> [EXTRACTED MATERIAL]:
::::::::

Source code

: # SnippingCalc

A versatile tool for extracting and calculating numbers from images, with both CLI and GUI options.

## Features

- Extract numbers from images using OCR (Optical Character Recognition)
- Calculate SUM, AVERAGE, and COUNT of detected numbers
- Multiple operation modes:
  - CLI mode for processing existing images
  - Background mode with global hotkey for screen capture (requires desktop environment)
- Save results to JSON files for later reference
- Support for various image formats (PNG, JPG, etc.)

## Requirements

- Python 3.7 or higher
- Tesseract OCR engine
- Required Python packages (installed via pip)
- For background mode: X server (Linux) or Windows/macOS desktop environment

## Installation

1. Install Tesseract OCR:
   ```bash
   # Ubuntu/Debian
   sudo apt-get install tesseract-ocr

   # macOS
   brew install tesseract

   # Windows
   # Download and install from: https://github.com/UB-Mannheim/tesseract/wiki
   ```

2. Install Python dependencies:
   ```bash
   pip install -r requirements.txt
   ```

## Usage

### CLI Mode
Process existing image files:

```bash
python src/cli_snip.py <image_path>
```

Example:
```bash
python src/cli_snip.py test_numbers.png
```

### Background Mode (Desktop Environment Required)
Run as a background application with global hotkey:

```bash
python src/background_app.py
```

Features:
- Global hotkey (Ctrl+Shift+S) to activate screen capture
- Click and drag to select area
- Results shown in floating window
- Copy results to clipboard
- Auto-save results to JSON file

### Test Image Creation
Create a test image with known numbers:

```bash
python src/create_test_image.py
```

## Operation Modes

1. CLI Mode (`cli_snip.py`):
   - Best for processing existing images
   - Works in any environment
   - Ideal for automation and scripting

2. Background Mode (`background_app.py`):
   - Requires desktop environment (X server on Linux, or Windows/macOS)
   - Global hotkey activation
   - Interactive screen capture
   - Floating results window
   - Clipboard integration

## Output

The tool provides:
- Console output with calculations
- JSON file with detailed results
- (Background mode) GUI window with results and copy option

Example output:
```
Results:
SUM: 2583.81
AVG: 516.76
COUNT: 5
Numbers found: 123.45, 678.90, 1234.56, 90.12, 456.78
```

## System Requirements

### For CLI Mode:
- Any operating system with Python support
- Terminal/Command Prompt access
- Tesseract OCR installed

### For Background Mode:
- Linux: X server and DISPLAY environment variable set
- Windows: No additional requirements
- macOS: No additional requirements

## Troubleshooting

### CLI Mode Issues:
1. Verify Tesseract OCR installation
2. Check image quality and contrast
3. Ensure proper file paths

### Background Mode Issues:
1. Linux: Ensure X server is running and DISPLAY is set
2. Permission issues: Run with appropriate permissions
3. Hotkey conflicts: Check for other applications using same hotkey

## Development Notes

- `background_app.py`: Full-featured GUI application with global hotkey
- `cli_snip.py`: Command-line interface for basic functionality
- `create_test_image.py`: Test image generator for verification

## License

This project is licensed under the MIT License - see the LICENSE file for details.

::::::::

Set down the lines from the one with "## Development Notes" through the end of the data above. Keep each exactly as written and add no other line.

## Development Notes

- `background_app.py`: Full-featured GUI application with global hotkey
- `cli_snip.py`: Command-line interface for basic functionality
- `create_test_image.py`: Test image generator for verification

## License

This project is licensed under the MIT License - see the LICENSE file for details.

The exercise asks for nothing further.